• _Assignment_: Within the records, find every line that includes the word "bard" and copy it.
(Beginning of Available data)
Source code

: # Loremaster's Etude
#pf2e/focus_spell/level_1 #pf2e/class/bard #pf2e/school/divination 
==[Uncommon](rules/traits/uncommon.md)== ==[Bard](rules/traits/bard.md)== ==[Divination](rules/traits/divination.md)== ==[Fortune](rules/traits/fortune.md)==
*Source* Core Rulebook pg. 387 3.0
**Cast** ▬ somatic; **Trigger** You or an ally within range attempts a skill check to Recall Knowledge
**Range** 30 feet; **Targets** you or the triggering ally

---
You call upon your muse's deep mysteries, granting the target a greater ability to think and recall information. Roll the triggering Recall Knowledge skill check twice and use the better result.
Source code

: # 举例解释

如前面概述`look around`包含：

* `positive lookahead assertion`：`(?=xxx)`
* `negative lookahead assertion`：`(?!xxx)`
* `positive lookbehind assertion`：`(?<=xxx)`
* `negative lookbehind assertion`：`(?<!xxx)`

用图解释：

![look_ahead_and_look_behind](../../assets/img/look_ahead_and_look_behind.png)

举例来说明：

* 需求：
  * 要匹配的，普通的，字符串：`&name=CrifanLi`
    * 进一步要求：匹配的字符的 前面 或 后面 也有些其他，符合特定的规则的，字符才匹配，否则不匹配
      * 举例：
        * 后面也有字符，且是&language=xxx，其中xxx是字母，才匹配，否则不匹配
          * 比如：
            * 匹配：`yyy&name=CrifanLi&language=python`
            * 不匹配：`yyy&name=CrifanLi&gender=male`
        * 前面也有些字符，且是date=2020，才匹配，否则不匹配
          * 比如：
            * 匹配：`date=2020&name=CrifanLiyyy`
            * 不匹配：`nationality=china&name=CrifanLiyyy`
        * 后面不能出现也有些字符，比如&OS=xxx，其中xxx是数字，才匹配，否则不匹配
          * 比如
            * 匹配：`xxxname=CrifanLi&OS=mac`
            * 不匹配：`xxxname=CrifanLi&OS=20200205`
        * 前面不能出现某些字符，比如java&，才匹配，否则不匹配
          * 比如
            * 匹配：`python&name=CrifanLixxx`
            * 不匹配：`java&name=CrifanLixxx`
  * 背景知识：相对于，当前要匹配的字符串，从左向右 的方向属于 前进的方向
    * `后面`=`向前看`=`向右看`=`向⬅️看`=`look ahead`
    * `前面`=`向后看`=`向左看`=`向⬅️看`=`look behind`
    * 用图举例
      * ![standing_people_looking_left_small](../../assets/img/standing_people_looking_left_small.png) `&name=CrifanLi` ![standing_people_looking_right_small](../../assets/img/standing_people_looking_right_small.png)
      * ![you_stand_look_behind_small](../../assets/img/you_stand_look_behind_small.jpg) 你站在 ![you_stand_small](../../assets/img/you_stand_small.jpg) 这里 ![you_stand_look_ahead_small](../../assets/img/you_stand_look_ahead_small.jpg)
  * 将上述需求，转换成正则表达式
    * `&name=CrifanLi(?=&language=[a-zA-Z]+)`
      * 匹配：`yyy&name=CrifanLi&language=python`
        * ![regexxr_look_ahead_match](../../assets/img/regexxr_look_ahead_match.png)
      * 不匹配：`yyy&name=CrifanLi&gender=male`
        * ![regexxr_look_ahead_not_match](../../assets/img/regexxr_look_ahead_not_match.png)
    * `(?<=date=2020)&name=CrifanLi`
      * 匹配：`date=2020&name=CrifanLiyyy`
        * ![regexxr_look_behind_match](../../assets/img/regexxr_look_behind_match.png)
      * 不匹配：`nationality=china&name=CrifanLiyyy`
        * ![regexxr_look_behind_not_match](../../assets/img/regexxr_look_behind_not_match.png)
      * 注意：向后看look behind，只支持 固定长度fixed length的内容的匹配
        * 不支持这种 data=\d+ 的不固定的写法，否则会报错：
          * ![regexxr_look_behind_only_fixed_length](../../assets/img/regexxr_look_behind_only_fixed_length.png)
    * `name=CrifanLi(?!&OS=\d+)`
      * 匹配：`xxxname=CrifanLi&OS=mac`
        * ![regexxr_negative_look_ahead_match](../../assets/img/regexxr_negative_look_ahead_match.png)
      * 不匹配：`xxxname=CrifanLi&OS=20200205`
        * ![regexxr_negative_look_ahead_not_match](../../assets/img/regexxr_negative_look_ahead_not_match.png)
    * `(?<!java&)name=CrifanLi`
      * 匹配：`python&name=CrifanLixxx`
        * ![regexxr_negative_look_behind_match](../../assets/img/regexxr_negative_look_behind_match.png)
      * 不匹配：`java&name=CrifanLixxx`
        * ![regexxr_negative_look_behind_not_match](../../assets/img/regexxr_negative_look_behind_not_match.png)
(End of Available data)
• _Answer section_:
#pf2e/focus_spell/level_1 #pf2e/class/bard #pf2e/school/divination 
==[Uncommon](rules/traits/uncommon.md)== ==[Bard](rules/traits/bard.md)== ==[Divination](rules/traits/divination.md)== ==[Fortune](rules/traits/fortune.md)==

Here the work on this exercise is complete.